Single by Jo Dee Messina

from the album I'm Alright
- A-side: "Bye Bye"
- Released: May 11, 1998
- Genre: Country
- Length: 3:19
- Label: Curb
- Songwriter: Phil Vassar
- Producers: Byron Gallimore, Tim McGraw

Jo Dee Messina singles chronology
| "Bye Bye" (1998) | "I'm Alright" (1998) | "Stand Beside Me" (1998) |

Music video
- "I'm Alright" at CMT.com

= I'm Alright (Jo Dee Messina song) =

1998 single by Jo Dee Messina

"I'm Alright" is a song written by Phil Vassar, and recorded by American country music singer Jo Dee Messina. It was released in May 1998 as the second single and title track from her album of the same name. It became her second consecutive Number One hit on the Billboard country charts, spending three weeks at Number One. "I'm Alright" was certified 2× Platinum by the RIAA on September 4, 1998, alongside "Bye, Bye."

Vassar recorded his own version of the song on his 2006 Greatest Hits, Vol. 1 album, with some altered lyrics.

==Content==
The song is an up-tempo in the key of C major, featuring a piano and electric guitar backing with pedal steel guitar and Dobro flourishes. The lyrics centralize on the female narrator, who is conversing with a friend.
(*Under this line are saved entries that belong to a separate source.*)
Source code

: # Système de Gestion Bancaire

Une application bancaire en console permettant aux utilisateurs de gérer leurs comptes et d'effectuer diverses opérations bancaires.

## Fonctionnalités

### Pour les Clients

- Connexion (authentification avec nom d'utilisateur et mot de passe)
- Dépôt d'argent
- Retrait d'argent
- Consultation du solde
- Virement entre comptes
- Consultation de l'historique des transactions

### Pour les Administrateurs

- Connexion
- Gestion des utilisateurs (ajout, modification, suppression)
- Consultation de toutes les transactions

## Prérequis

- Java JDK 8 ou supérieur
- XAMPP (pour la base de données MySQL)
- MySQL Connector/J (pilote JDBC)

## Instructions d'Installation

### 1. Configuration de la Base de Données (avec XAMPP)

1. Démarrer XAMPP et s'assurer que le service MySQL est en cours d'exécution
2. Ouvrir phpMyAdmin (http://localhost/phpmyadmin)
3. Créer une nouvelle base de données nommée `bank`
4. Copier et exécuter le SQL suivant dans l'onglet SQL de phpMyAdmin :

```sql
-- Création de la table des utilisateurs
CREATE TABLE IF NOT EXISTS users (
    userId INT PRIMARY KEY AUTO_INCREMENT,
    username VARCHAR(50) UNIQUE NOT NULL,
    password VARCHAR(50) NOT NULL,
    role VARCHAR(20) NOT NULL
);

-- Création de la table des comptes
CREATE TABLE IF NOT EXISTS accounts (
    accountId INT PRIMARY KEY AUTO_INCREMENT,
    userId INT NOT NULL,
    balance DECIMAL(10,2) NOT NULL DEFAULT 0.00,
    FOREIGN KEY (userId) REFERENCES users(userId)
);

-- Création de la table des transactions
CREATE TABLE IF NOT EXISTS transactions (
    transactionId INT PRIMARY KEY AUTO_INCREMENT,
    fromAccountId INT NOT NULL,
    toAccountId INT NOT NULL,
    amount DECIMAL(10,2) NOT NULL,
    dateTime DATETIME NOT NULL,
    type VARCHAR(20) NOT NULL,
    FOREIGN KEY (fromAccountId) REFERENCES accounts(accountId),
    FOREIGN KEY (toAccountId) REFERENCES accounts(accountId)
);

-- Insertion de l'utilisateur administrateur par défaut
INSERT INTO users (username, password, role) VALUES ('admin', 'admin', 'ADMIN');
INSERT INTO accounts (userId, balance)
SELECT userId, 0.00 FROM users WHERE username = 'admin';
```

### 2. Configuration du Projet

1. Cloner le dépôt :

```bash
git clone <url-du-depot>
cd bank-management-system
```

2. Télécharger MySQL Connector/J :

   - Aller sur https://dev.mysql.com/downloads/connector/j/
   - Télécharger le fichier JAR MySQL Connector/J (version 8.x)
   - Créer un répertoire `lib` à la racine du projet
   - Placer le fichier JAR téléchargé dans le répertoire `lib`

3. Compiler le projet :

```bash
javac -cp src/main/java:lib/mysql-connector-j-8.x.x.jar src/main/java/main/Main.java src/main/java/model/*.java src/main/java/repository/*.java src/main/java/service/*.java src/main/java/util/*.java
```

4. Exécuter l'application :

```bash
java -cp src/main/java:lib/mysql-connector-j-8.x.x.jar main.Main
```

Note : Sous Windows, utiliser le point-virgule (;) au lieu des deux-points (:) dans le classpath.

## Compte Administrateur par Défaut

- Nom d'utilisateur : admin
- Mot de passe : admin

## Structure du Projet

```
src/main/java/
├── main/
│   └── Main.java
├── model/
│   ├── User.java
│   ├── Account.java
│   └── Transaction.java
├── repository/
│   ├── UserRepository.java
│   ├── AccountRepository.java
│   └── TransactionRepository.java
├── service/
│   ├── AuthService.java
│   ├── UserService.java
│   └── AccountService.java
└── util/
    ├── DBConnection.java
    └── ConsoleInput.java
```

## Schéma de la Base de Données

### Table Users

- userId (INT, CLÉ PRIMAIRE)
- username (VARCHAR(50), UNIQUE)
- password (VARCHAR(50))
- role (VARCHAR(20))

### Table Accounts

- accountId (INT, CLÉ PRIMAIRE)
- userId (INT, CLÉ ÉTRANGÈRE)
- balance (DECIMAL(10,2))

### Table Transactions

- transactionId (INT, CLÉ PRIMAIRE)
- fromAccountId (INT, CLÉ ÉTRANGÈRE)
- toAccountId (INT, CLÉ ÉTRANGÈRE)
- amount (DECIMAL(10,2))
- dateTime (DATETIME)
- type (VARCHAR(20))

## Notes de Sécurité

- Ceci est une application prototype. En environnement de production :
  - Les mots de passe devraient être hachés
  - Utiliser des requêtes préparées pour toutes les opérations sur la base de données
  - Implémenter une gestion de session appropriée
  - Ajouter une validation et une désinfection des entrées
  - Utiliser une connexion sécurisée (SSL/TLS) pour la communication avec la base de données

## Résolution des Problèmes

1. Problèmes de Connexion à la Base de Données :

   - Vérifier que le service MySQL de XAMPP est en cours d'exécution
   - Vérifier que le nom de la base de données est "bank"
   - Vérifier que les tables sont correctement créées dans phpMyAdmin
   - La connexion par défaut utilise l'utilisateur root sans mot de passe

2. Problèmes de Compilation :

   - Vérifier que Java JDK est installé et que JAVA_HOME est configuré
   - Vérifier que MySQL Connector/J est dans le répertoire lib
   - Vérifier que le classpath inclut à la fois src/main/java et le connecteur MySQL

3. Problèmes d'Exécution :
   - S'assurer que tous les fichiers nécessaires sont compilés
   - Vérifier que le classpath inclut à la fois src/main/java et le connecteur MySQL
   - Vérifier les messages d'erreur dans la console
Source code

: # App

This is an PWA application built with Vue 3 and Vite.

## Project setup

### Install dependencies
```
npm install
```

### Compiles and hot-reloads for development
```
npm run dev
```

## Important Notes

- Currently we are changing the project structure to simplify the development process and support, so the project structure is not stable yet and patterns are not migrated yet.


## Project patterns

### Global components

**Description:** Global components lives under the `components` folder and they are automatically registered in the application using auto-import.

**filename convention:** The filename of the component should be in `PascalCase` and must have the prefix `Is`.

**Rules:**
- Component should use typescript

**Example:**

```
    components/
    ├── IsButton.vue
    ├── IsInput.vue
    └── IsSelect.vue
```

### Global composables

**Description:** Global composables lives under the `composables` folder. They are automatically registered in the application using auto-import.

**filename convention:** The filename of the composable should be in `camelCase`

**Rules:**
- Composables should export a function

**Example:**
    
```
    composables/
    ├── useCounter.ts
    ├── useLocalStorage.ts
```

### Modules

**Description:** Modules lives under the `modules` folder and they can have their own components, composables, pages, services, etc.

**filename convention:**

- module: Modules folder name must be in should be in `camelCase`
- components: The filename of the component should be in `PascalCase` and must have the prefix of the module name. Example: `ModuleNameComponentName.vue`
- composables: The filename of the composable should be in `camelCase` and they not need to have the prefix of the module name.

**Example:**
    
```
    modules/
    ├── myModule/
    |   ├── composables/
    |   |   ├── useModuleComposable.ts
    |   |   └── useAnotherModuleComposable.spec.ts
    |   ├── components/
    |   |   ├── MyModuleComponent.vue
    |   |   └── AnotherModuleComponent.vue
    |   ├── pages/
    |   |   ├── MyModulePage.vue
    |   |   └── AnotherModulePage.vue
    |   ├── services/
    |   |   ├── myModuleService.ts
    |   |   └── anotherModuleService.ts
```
She details the various events that are going on in her life, such as lacking money and missing friends and family, but still asserts that she "must be doin' alright".

==Music video==
The music video was directed by Jon Small and premiered in mid-1998.

==Chart performance==
"I'm Alright" debuted at number 59 on the U.S. Billboard Hot Country Singles & Tracks for the week of May 23, 1998. The song was a Number One country hit in both the U.S. and Canada and reached number 43 on the Billboard Hot 100.

===Weekly charts===

| Chart (1998) | Peak position |
|---|---|
| Canada Country Tracks (RPM) | 1 |
| US Billboard Hot 100 | 43 |
| US Hot Country Songs (Billboard) | 1 |

===Year-end charts===

| Chart (1998) | Position |
|---|---|
| Canada Country Tracks (RPM) | 34 |
| US Country Songs (Billboard) | 4 |

===Certifications===

| Region | Certification | Certified units/sales |
|---|---|---|
| United States (RIAA) | 2× Platinum | 600,000 |

==Phil Vassar version==

On his album Greatest Hits, Vol. 1, Vassar recorded his own version of the song with some altered lyrics. Unlike the original Jo Dee Messina recording, Vassar's rendition features an extended piano intro and slight lyrical changes.